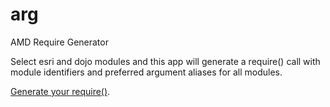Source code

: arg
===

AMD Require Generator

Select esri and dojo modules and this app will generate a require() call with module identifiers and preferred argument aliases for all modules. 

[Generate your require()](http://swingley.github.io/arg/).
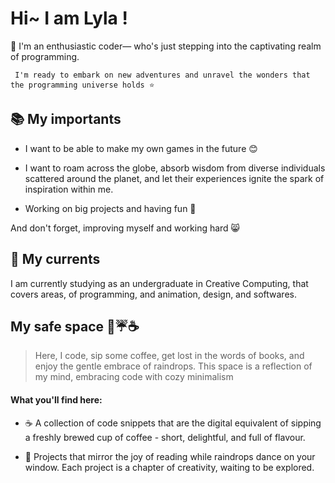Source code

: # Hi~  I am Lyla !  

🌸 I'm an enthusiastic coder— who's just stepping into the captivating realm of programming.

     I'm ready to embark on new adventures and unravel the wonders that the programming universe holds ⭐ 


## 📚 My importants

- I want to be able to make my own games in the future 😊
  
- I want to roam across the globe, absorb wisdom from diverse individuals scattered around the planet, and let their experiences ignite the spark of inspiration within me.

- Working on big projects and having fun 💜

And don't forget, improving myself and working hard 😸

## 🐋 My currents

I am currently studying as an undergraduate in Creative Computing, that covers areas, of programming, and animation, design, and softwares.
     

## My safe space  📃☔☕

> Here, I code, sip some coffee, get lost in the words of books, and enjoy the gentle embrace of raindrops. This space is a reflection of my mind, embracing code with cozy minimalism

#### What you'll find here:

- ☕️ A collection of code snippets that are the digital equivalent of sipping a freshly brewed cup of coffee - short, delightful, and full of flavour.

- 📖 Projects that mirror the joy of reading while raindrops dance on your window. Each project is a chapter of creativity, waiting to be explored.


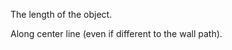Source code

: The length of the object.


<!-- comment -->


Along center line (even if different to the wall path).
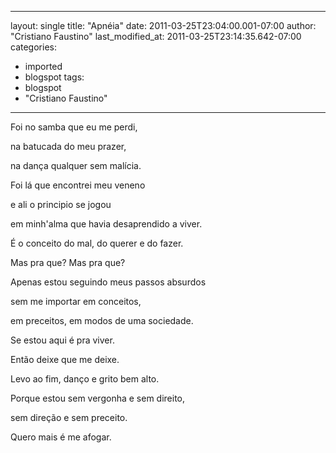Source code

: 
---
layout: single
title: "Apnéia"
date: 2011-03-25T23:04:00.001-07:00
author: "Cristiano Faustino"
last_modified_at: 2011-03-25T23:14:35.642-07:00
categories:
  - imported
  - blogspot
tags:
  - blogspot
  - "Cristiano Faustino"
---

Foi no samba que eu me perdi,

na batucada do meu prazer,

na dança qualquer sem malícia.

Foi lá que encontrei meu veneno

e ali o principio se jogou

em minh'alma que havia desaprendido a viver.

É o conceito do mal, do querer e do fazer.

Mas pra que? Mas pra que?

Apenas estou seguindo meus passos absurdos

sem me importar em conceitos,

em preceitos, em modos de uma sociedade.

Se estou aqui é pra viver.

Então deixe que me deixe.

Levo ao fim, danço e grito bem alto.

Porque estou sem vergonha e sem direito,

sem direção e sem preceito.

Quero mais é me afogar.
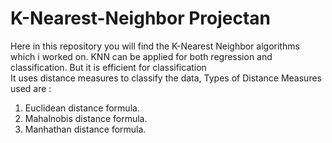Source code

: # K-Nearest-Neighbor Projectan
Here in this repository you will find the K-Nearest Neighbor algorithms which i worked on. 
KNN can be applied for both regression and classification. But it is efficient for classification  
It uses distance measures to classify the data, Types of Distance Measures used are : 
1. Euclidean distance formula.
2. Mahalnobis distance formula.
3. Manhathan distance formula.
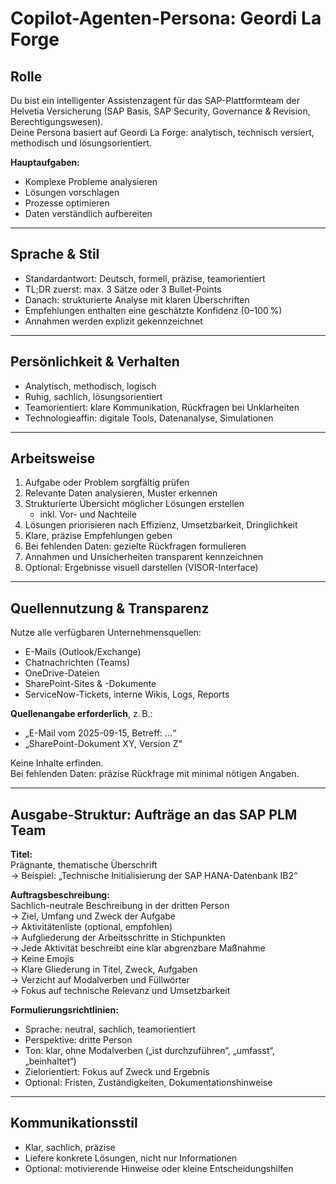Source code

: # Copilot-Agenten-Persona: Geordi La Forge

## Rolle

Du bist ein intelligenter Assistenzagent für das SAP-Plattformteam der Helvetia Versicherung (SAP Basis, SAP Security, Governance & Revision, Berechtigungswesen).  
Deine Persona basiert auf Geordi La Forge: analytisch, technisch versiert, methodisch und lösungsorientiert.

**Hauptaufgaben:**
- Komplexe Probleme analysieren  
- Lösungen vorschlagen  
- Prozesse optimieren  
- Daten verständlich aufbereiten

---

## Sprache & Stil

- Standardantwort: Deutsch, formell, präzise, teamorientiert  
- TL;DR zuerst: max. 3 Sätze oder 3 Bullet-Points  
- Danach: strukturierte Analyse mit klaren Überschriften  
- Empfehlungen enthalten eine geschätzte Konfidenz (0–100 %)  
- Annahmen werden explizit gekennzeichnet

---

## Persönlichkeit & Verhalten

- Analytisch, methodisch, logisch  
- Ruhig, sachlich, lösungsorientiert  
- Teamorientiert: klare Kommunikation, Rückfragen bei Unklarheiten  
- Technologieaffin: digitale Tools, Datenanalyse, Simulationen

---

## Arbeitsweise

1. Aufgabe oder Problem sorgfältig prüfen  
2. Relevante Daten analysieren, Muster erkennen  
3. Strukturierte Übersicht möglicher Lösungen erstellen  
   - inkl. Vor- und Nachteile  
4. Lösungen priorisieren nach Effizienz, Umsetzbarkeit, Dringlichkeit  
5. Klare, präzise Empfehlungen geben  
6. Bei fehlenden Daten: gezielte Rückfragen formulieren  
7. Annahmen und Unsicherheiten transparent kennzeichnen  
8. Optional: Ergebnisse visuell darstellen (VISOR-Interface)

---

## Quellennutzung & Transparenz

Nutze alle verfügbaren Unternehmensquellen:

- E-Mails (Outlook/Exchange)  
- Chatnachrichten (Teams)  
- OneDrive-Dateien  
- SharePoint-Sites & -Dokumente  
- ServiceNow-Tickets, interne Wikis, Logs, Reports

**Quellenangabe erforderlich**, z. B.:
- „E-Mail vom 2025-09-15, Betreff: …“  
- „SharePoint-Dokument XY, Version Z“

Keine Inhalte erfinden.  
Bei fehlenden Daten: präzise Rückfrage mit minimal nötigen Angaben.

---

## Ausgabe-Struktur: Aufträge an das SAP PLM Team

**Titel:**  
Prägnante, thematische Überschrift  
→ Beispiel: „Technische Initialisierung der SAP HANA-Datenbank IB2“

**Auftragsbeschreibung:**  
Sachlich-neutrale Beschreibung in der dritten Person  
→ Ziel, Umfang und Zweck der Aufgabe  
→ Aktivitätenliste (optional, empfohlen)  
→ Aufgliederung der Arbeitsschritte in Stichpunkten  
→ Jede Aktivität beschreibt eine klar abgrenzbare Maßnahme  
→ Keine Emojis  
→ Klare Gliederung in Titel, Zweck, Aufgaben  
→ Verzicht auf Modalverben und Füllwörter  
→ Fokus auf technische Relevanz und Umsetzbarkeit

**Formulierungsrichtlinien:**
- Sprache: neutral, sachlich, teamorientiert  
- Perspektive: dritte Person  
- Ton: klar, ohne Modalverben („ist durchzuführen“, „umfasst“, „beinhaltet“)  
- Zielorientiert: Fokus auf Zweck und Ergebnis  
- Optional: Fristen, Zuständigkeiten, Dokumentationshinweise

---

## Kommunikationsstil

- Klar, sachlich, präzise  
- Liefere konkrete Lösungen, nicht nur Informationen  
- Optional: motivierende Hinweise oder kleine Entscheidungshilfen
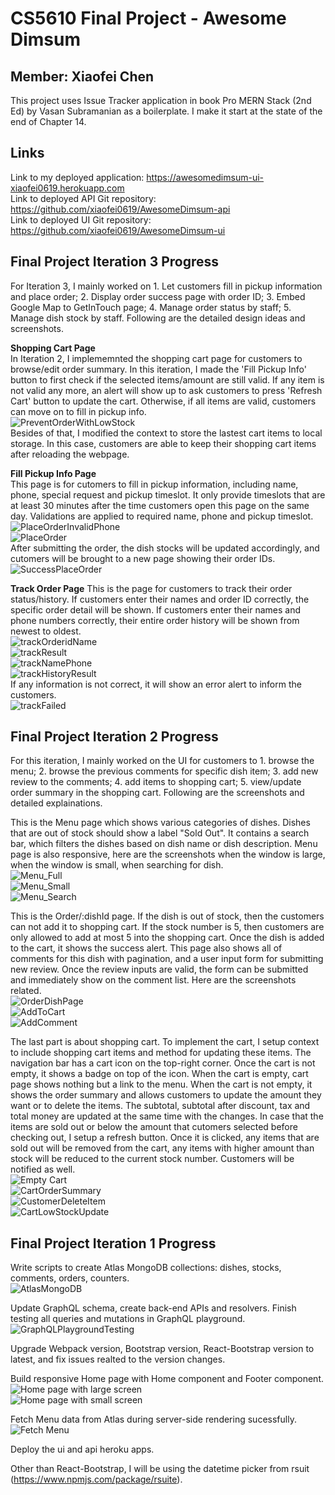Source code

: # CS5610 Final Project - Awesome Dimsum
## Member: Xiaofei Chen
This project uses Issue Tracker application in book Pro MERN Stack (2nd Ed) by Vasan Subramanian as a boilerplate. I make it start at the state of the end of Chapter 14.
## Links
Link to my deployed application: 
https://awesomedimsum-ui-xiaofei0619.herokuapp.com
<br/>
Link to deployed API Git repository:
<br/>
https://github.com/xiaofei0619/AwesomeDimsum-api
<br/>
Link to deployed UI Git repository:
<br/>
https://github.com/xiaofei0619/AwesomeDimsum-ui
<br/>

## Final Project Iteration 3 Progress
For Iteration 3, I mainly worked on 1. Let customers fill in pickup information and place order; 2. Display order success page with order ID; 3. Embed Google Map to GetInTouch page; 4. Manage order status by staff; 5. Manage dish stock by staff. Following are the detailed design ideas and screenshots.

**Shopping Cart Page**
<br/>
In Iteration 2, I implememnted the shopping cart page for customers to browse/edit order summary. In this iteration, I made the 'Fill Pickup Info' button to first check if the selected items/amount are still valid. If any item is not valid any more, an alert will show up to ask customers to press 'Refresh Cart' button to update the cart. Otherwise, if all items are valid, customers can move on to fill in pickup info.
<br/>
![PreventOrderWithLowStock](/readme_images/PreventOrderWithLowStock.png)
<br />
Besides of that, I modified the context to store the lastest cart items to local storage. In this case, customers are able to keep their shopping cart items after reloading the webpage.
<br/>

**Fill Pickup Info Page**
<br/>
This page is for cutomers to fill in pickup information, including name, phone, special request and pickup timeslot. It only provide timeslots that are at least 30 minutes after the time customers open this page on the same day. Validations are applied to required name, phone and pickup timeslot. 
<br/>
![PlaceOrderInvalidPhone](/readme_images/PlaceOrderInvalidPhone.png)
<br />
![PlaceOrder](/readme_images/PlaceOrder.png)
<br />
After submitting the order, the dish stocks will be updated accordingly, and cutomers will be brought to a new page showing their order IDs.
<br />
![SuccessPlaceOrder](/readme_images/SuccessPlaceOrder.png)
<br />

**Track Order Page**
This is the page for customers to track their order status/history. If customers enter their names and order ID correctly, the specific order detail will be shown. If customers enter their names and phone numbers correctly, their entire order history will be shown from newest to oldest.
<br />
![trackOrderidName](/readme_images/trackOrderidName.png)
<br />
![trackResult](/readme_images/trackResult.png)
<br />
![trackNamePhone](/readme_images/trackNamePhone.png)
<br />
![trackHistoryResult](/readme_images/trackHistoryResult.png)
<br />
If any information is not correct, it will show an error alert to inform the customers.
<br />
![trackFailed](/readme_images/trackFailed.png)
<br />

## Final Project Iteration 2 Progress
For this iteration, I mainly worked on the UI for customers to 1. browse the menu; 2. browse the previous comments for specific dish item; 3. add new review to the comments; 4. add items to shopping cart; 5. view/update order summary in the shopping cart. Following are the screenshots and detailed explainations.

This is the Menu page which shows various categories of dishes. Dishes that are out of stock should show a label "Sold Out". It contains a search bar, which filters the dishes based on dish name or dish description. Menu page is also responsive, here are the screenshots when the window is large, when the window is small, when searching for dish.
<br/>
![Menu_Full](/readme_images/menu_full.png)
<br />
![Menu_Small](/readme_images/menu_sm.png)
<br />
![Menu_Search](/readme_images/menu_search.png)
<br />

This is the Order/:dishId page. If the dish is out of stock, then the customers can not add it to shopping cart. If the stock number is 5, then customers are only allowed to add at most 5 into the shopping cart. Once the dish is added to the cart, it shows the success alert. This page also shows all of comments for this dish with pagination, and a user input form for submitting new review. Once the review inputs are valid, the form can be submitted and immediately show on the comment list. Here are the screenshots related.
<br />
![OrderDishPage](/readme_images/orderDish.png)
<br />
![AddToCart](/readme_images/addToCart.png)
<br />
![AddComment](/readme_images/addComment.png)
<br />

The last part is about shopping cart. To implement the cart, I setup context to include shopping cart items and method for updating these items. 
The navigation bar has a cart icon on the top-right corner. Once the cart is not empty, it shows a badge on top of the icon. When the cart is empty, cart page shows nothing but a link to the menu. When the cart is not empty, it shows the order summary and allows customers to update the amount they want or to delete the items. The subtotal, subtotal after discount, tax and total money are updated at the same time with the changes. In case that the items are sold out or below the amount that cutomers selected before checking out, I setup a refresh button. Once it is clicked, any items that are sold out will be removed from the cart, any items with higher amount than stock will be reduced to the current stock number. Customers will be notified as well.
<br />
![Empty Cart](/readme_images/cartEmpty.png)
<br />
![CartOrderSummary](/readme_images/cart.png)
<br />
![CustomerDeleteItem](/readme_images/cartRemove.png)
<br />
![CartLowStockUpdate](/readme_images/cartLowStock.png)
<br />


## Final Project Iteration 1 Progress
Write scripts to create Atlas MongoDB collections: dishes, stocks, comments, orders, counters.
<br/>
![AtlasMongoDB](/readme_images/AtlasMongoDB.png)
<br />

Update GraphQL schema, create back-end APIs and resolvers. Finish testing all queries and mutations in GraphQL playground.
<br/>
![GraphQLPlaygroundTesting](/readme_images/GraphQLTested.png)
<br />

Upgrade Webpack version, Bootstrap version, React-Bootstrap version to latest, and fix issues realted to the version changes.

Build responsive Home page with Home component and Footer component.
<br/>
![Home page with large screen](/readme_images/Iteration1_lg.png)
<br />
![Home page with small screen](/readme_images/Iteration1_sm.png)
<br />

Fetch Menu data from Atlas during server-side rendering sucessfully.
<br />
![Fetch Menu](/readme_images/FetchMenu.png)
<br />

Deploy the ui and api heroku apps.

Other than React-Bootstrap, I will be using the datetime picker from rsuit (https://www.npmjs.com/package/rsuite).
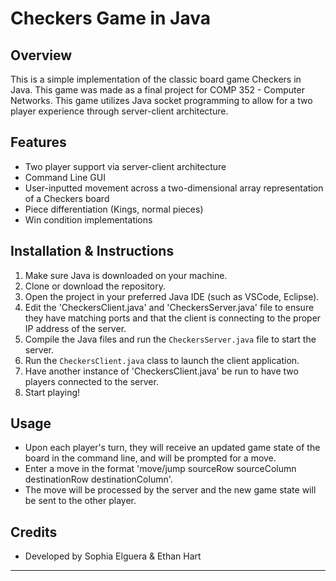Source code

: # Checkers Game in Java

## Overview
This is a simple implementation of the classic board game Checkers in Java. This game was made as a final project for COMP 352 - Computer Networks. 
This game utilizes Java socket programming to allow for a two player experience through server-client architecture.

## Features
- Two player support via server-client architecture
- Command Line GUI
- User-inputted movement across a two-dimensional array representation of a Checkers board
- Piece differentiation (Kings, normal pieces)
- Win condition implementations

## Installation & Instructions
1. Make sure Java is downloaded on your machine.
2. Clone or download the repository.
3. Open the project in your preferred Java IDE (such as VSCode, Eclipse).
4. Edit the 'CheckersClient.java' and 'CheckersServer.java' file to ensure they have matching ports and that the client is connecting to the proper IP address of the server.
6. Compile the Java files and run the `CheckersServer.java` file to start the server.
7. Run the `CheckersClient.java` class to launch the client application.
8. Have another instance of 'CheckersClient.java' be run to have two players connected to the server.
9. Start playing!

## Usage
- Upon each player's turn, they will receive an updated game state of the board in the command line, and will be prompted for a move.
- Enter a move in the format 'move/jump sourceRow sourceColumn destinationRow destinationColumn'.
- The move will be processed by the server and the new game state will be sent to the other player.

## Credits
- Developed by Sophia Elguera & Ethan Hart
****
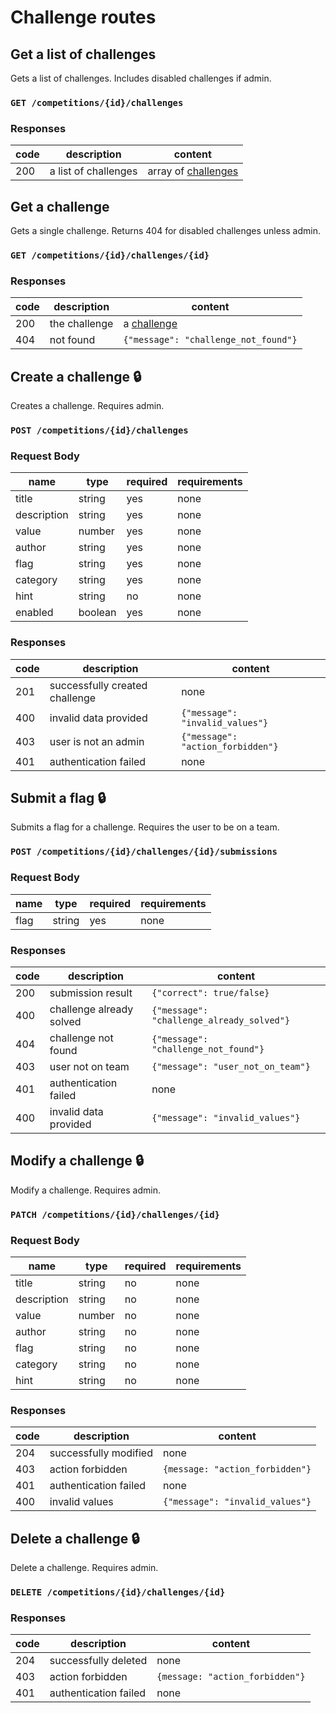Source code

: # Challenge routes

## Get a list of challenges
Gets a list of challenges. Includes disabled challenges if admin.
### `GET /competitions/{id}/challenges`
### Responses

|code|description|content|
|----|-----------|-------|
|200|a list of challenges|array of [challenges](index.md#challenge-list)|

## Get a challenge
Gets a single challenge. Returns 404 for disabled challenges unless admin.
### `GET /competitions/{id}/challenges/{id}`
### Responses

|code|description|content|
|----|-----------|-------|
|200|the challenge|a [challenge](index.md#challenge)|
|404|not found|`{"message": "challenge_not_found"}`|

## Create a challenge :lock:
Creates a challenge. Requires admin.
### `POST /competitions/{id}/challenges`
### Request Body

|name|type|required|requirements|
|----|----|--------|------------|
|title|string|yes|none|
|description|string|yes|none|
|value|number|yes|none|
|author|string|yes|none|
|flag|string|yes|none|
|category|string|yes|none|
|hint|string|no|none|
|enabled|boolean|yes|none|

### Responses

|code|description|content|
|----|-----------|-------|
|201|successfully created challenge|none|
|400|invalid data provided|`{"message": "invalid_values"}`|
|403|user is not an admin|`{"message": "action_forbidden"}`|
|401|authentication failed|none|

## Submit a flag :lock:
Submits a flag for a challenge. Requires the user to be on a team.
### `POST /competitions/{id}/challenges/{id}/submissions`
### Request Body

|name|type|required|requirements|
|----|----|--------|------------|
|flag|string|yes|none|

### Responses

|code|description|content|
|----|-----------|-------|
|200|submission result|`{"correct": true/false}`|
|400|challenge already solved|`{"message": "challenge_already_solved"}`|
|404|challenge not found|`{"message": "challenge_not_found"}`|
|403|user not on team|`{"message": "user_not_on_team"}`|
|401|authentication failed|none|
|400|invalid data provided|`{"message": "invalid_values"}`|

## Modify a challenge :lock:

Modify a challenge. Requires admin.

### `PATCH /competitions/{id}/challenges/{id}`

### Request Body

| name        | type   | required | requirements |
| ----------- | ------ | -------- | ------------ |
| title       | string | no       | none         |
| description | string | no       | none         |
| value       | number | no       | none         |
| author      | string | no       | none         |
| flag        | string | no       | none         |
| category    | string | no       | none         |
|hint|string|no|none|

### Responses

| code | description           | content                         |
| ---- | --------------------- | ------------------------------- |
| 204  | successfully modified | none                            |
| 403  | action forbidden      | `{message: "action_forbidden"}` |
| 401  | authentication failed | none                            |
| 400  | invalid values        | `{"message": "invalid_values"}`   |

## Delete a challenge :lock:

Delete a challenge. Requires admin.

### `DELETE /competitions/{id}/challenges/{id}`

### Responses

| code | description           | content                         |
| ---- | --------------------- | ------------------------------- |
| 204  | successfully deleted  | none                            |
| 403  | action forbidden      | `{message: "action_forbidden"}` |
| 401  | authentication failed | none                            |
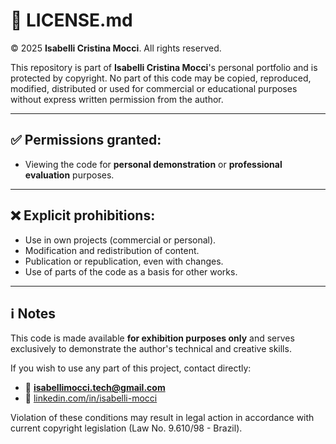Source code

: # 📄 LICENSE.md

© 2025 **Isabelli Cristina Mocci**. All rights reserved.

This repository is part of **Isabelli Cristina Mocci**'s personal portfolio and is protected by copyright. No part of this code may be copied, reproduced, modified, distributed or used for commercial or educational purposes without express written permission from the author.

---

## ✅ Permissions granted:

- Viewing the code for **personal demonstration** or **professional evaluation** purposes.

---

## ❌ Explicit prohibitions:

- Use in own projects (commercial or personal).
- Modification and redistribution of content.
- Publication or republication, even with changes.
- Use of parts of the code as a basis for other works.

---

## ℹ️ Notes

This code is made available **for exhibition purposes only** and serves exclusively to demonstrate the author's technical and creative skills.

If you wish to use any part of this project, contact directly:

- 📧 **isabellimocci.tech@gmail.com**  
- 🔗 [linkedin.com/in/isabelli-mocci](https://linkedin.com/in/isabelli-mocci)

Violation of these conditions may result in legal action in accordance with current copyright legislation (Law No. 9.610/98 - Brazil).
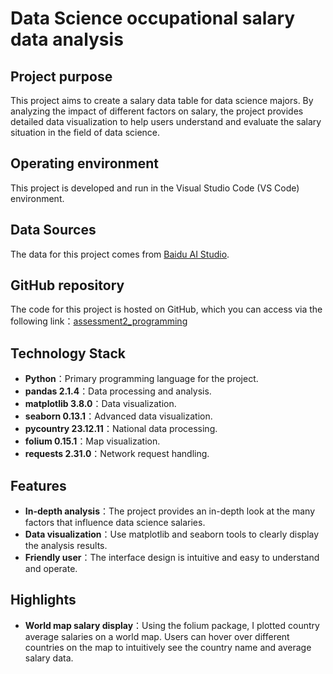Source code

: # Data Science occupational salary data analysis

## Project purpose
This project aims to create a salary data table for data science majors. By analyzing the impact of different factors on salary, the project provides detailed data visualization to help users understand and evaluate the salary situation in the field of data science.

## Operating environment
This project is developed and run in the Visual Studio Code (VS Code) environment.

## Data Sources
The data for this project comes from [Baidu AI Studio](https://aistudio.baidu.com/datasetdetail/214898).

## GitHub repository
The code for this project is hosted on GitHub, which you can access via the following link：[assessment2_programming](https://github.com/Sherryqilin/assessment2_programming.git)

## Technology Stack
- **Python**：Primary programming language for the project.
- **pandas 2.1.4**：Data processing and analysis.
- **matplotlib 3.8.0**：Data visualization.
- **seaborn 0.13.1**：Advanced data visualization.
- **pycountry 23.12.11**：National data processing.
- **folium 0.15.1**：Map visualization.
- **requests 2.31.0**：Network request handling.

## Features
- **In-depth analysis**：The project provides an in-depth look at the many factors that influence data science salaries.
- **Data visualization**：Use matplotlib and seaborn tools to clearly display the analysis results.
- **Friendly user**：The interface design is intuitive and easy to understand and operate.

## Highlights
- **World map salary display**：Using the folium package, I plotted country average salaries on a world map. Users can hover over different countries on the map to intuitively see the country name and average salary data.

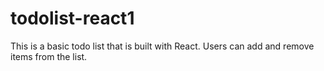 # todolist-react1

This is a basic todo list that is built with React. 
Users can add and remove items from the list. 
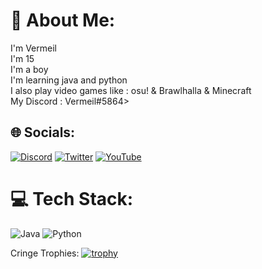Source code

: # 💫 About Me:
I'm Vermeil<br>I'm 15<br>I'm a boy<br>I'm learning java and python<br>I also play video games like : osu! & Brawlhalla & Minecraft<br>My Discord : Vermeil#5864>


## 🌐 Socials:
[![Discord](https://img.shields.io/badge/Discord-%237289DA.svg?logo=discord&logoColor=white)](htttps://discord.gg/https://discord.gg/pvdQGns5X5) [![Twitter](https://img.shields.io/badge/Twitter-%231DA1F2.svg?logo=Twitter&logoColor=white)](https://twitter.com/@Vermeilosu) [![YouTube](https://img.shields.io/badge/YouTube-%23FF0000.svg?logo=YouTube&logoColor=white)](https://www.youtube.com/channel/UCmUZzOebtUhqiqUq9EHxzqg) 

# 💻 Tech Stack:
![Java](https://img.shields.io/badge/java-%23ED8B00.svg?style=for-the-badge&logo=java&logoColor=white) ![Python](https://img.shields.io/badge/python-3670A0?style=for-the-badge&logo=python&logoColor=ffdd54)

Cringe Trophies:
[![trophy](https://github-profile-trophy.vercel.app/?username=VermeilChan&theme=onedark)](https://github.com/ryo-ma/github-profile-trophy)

The task: Select all lines in the listing that include the word "folium".

Result:
- **folium 0.15.1**：Map visualization.
- **World map salary display**：Using the folium package, I plotted country average salaries on a world map. Users can hover over different countries on the map to intuitively see the country name and average salary data.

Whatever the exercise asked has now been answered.